Task —
Look through the listing underneath for "create", and copy every line that has it.

** Records for this exercise follows **

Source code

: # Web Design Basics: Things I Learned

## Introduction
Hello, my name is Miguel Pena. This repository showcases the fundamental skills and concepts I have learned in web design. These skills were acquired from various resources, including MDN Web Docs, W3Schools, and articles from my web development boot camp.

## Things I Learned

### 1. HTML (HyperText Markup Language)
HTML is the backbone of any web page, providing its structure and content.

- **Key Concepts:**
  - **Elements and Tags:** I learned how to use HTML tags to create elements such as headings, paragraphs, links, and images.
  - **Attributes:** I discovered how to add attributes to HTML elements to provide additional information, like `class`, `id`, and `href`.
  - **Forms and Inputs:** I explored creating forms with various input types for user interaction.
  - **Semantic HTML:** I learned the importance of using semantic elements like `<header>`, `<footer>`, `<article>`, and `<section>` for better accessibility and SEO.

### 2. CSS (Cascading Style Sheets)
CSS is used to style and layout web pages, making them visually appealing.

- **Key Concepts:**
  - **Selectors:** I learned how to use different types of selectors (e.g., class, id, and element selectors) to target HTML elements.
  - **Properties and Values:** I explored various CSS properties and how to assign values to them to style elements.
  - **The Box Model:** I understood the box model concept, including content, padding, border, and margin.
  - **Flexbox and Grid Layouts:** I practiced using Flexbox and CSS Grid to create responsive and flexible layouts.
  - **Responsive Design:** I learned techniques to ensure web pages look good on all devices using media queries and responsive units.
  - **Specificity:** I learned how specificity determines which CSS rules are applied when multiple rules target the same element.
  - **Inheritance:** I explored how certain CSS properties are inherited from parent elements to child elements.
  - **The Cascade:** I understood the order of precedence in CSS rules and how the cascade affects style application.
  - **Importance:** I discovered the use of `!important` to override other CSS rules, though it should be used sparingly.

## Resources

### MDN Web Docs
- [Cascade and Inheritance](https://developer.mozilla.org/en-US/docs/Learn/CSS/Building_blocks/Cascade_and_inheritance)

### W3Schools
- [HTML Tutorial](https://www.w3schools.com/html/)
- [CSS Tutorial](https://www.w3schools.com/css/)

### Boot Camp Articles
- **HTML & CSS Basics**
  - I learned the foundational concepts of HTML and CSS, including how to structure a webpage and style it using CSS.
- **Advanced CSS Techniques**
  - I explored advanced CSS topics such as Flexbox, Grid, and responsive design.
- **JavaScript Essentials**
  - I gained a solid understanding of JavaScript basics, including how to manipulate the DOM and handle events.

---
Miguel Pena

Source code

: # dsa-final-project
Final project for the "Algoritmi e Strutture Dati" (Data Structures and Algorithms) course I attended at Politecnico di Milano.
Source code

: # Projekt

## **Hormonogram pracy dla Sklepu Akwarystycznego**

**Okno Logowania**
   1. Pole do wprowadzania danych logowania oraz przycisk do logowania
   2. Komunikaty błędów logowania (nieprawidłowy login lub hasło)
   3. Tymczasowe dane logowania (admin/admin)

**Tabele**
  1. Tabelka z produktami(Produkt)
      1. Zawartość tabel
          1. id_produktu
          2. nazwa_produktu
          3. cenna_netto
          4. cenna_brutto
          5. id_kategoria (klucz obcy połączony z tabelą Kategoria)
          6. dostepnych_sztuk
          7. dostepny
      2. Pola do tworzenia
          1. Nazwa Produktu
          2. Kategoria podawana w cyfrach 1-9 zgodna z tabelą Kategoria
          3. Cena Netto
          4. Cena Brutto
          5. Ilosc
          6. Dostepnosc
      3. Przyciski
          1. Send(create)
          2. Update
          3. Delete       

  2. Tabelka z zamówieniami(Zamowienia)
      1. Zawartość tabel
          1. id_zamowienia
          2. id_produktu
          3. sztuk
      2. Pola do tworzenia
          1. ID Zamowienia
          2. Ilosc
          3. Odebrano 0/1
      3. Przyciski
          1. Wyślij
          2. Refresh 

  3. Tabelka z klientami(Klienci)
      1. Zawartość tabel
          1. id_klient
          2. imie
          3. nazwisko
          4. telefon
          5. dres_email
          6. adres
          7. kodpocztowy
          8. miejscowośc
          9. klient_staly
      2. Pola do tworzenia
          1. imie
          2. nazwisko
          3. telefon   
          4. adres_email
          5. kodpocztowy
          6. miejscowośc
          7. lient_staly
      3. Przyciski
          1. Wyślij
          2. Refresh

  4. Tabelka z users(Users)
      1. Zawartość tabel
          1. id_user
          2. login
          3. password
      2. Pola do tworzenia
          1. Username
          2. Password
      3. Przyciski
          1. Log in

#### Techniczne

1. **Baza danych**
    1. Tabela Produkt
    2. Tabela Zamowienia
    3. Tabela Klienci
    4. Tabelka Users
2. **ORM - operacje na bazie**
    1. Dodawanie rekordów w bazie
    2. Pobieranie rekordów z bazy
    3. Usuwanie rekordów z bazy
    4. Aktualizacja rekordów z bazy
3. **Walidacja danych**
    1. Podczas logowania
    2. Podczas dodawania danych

** End of Records for this exercise **

Solved exercise —
  - **Elements and Tags:** I learned how to use HTML tags to create elements such as headings, paragraphs, links, and images.
  - **Flexbox and Grid Layouts:** I practiced using Flexbox and CSS Grid to create responsive and flexible layouts.
          1. Send(create)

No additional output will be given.